In contrast to certain acclaimed African films that are sponsored by European and American production companies, Bazawule leveraged his connections and earlier success to crowdfund for The Burial of Kojo. He is proud that The Burial of Kojo represents a significant milestone in Ghana’s film industry, being the one of the very few locally produced feature films to be scripted, directed, and funded by Ghanaians. The film boasts an entirely Ghanaian cast and crew, showcasing their talent on a grand scale.
Ava DuVernay’s independent film studio Array acquired The Burial of Kojo for theatrical and Netflix releases.
About his filmmaking, Blitz has said:
What I remember about Ghana growing up was that it was like worlds within worlds within worlds; nothing was just surface. Things were handmade; nothing was run through a machine. That’s how I attempted to make The Burial of Kojo – that every moment be its own handcrafted thing.
Bazawule was also one of the directors of Beyoncé’s 2019 visual album ‘Black Is King,’ based on her album ‘The Lion King: The Gift’.
Beyond the entertainment circle, Bazawule has proven his mettle and versatility by venturing into the literary space with his debut book The Scent of Burnt Flowers, published in 2022.
The Scent of Burnt Flowers has gained much acceptance and that has catapulted it to the realm of being brought to TV. On March 17, 2022, FX Networks, LLC, a subsidiary of The Walt Disney Company, announced the production of a six-episode miniseries based on Burnt Flowers.
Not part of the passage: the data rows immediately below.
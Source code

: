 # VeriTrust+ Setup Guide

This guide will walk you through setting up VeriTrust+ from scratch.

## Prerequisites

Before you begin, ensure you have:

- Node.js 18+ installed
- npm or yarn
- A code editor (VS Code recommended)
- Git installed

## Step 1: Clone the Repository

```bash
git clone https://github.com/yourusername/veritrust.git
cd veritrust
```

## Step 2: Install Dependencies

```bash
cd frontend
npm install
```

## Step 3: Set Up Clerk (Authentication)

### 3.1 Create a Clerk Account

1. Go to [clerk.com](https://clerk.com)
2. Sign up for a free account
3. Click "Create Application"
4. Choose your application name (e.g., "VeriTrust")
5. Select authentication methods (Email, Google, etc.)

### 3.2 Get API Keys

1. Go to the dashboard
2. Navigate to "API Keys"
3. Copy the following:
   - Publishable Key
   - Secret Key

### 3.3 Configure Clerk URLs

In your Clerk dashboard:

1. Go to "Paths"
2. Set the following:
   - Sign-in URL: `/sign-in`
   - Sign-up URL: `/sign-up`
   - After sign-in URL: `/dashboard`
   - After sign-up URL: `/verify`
The miniseries will be directed and produced by Bazawule, with Actor Yahya Abdul-Mateen II leading the cast.
The miniseries promises viewers a non-linear storytelling approach, just as each chapter of the novel spills out with its unique charm.
“[The book] is another medium to attempt to tell a story that, in all honesty, is part of the thread of all the stories I’ve been telling thus far,” Blitz has said.
Accolades and Recognitions
In a career that has spanned two decades, Blitz has garnered numerous accolades and recognitions. His debut feature film, The Burial of Kojo, received glowing reviews, even securing a coveted spot on The New Yorker’s esteemed ‘Best Films of 2019.’ The same year, he was honored with the ‘Best First Feature Film by a Director’ at the Africa Movie Academy Awards for the film.
Additionally, he clinched the Grand Nile Prize (Long Narrative) at the Luxor African Film Festival.
Bazawule has been recognized for his significant contributions to Ghanaian arts, earning him a prestigious Guggenheim Fellowship. His expertise and knowledge have also led him to serve as a visiting faculty member at Vermont College of Fine Arts.